I have over twenty recordings of the Goldberg Variations, and I am amazed that your readers have not submitted Rosen's. It is one of the two or three best. It is certainly the most 'intellectual' performance on piano, with a restrained rational coolness which lovers of romantic piano may dislike, but no one has ever got the tempos so exactly right, or brought out the structure and shape of each variations so clearly. You won't experience 'warmth' with this one, but since I hope in the next life to actually BE the Goldberg Variations, I will be very happy if my performer is Charles Rosen, as this may be the closest the mind of man can get to paradise, once we have shaken off the emotional fluctuations of this frustrating bodily form.
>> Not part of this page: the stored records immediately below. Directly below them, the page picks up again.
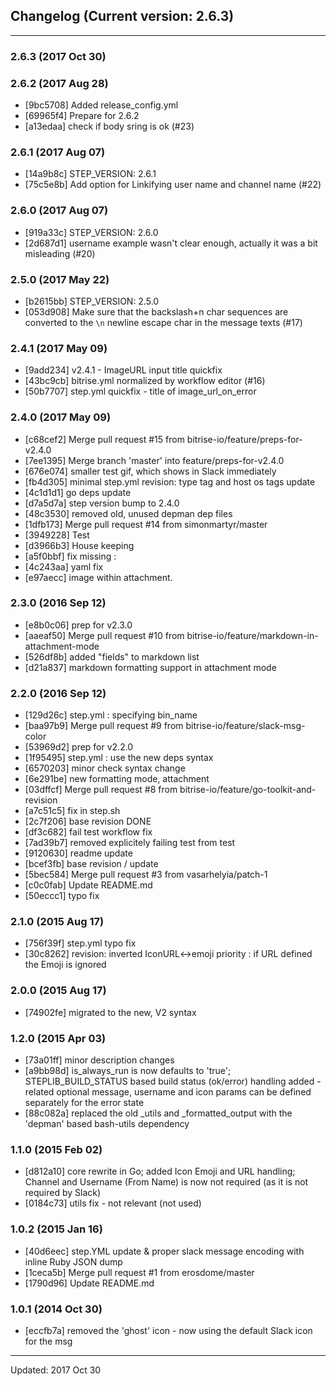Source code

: ## Changelog (Current version: 2.6.3)

-----------------

### 2.6.3 (2017 Oct 30)


### 2.6.2 (2017 Aug 28)

* [9bc5708] Added release_config.yml
* [69965f4] Prepare for 2.6.2
* [a13edaa] check if body sring is ok (#23)

### 2.6.1 (2017 Aug 07)

* [14a9b8c] STEP_VERSION: 2.6.1
* [75c5e8b] Add option for Linkifying user name and channel name (#22)

### 2.6.0 (2017 Aug 07)

* [919a33c] STEP_VERSION: 2.6.0
* [2d687d1] username example wasn't clear enough, actually it was a bit misleading (#20)

### 2.5.0 (2017 May 22)

* [b2615bb] STEP_VERSION: 2.5.0
* [053d908] Make sure that the backslash+n char sequences are converted to the `\n` newline escape char in the message texts (#17)

### 2.4.1 (2017 May 09)

* [9add234] v2.4.1 - ImageURL input title quickfix
* [43bc9cb] bitrise.yml normalized by workflow editor (#16)
* [50b7707] step.yml quickfix - title of image_url_on_error

### 2.4.0 (2017 May 09)

* [c68cef2] Merge pull request #15 from bitrise-io/feature/preps-for-v2.4.0
* [7ee1395] Merge branch 'master' into feature/preps-for-v2.4.0
* [676e074] smaller test gif, which shows in Slack immediately
* [fb4d305] minimal step.yml revision: type tag and host os tags update
* [4c1d1d1] go deps update
* [d7a5d7a] step version bump to 2.4.0
* [48c3530] removed old, unused depman dep files
* [1dfb173] Merge pull request #14 from simonmartyr/master
* [3949228] Test
* [d3966b3] House keeping
* [a5f0bbf] fix missing :
* [4c243aa] yaml fix
* [e97aecc] image within attachment.

### 2.3.0 (2016 Sep 12)

* [e8b0c06] prep for v2.3.0
* [aaeaf50] Merge pull request #10 from bitrise-io/feature/markdown-in-attachment-mode
* [526df8b] added "fields" to markdown list
* [d21a837] markdown formatting support in attachment mode

### 2.2.0 (2016 Sep 12)

* [129d26c] step.yml : specifying bin_name
* [baa97b9] Merge pull request #9 from bitrise-io/feature/slack-msg-color
* [53969d2] prep for v2.2.0
* [1f95495] step.yml : use the new deps syntax
* [6570203] minor check syntax change
* [6e291be] new formatting mode, attachment
* [03dffcf] Merge pull request #8 from bitrise-io/feature/go-toolkit-and-revision
* [a7c51c5] fix in step.sh
* [2c7f206] base revision DONE
* [df3c682] fail test workflow fix
* [7ad39b7] removed explicitely failing test from test
* [9120630] readme update
* [bcef3fb] base revision / update
* [5bec584] Merge pull request #3 from vasarhelyia/patch-1
* [c0c0fab] Update README.md
* [50eccc1] typo fix

### 2.1.0 (2015 Aug 17)

* [756f39f] step.yml typo fix
* [30c8262] revision: inverted IconURL<->emoji priority : if URL defined the Emoji is ignored

### 2.0.0 (2015 Aug 17)

* [74902fe] migrated to the new, V2 syntax

### 1.2.0 (2015 Apr 03)

* [73a01ff] minor description changes
* [a9bb98d] is_always_run is now defaults to 'true'; STEPLIB_BUILD_STATUS based build status (ok/error) handling added - related optional message, username and icon params can be defined separately for the error state
* [88c082a] replaced the old _utils and _formatted_output with the 'depman' based bash-utils dependency

### 1.1.0 (2015 Feb 02)

* [d812a10] core rewrite in Go; added Icon Emoji and URL handling; Channel and Username (From Name) is now not required (as it is not required by Slack)
* [0184c73] utils fix - not relevant (not used)

### 1.0.2 (2015 Jan 16)

* [40d6eec] step.YML update & proper slack message encoding with inline Ruby JSON dump
* [1ceca5b] Merge pull request #1 from erosdome/master
* [1790d96] Update README.md

### 1.0.1 (2014 Oct 30)

* [eccfb7a] removed the 'ghost' icon - now using the default Slack icon for the msg

-----------------

Updated: 2017 Oct 30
Well, I like it, even if other people on your site don't.
Leonardo Christian said:
This is a wonderful recording for those who wish to experience all the beauty of one of the best works Mankind has ever created, and who go beyond the idea that an artist must be appreciated only with the available resources at the time it was composed.Yes, it was written thinking in a two-keyboard harpschichord, but I think that much is gained playing it on piano in the way Charles Rosen did. The correct choice of tempos,clarity of sound,transparency of textures and dinamic control (without making it as plain as a harpsichord, so dinamic contrast is used when music requires)make this one of the best approaches to the work, despite some sparse romantic ideas.The "touch" is full of meaning.I disagree with the people who think it is boring. I would prefer to say that the player chose unity above diversity, a dilemma that must be solved with coherence.